Work instructions:
Across these entries, count the lines holding the string "that"; the number is the whole answer.

Collected data:
*** Begin section ***

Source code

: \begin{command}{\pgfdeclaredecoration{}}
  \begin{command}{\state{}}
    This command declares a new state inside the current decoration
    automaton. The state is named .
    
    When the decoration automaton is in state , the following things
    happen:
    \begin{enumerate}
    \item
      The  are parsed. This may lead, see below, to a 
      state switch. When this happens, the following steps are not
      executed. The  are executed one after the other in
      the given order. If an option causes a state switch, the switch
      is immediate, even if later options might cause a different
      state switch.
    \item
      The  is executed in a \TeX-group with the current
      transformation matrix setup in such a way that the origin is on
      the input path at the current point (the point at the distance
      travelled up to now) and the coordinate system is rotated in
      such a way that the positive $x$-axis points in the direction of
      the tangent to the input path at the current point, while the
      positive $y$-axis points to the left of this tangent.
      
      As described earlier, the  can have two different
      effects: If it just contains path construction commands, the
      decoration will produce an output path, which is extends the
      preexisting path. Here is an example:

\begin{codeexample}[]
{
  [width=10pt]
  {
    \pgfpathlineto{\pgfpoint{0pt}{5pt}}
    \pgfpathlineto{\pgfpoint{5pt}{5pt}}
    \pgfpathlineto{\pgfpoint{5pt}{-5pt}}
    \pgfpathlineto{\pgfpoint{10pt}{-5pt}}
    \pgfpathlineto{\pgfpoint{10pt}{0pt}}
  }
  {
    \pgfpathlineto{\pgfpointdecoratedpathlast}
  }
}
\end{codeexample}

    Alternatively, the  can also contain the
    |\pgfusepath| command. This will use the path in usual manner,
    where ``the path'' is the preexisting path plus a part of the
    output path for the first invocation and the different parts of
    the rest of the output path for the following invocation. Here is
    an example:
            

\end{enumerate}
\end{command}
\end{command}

*** End section ***

Response box:
2